April 29, 2012

Nothing Moves

Nothing moves until we reach a threshold and we are not there yet. 
The bathroom is atrocious, poison ivy on my forearms, 
my brain shut down days ago. 
If it's permanent I will still have to laugh; I will still try.

She's exhausted the DVDs at the library.
Terror creeps in and wells up,
slouched in a chair at the office.
"I can stop fumbling these papers if you want to talk.
Is it the action films? The war mongering that turns you off?" 

"No.  Romantic Comedy." 
The man and woman play too close to home, but not in their similarities. 

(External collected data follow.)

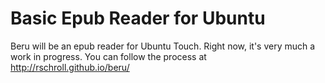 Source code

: Basic Epub Reader for Ubuntu
============================

Beru will be an epub reader for Ubuntu Touch.  Right now, it's very much
a work in progress.  You can follow the process at
http://rschroll.github.io/beru/
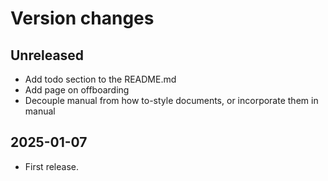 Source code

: # Version changes

## Unreleased

- Add todo section to the README.md
- Add page on offboarding
- Decouple manual from how to-style documents, or incorporate them in manual

## 2025-01-07

- First release.
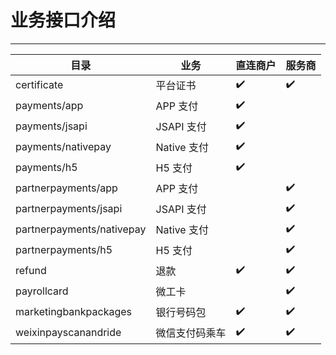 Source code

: # 业务接口介绍

---

| 目录 | 业务|直连商户|服务商|
| --- | --- | --- | --- |
| certificate | 平台证书 | ✔️ | ✔️ |
| payments/app | APP 支付| ✔️ |  |
| payments/jsapi | JSAPI 支付| ✔️ |  |
| payments/nativepay | Native 支付 | ✔️ |  |
| payments/h5 | H5 支付| ✔️ | |
| partnerpayments/app | APP 支付|  | ✔️ |
| partnerpayments/jsapi | JSAPI 支付|  | ✔️ |
| partnerpayments/nativepay | Native 支付 |  | ✔️ |
| partnerpayments/h5 | H5 支付|  | ✔️ |
| refund | 退款|✔️|✔️|
| payrollcard | 微工卡||✔️|
| marketingbankpackages | 银行号码包|✔️|✔️|
| weixinpayscanandride | 微信支付码乘车 |✔️|✔️|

She remembers the tomatoes in jars in her kitchen, with
her pots and her pans and her cooking utensils.
She regrets giving him a chance to be better.
She was wrong, she regrets.

This week, some judge will weigh in on the future of the loveliest:  baby boy, yellow bird. 
I'm not sure we'll recover if he says the wrong things. If he favors separation
of her lifeline, her blood. 
What role is his and why? 

Unloading a list of all of the people saying and doing the least helpful things,
"You should cut his hair he'll be more presentable, you know, I'm paying for all of this."
But she won't cut his hair.  She won't back down.
She won't conspire to erase more history.

The history of her people,
my people I've never met.  Trifled by
photographs next to Disney World statues of your pretend ancestors
do you even know what you are saying to me?


It was she who wanted children least of all.
Not into this poisoned world.  Not into this poisoned city.
The water, the air, homeowner, trapped. 
But it's different now.

"He will have beautiful braids," she says. Training his part down the middle.

I listen through my migraine, slowwww, concentrated,
trying not to vomit.
I want her to know that I am there. 
I want her to know that I am there even though I am afraid.

I am afraid we weren't made for this kind of courage.  For this world
disconnected, content in its unwell.
We get bigger and smaller, and smaller and bigger
eluding emotions flowing emotions
trying to relax. 
We don't know how to relax.

We shouldn't call this the living room because we don't live in here. 
We should call this bebop from one problem to the next. 
We should call this trying to stand.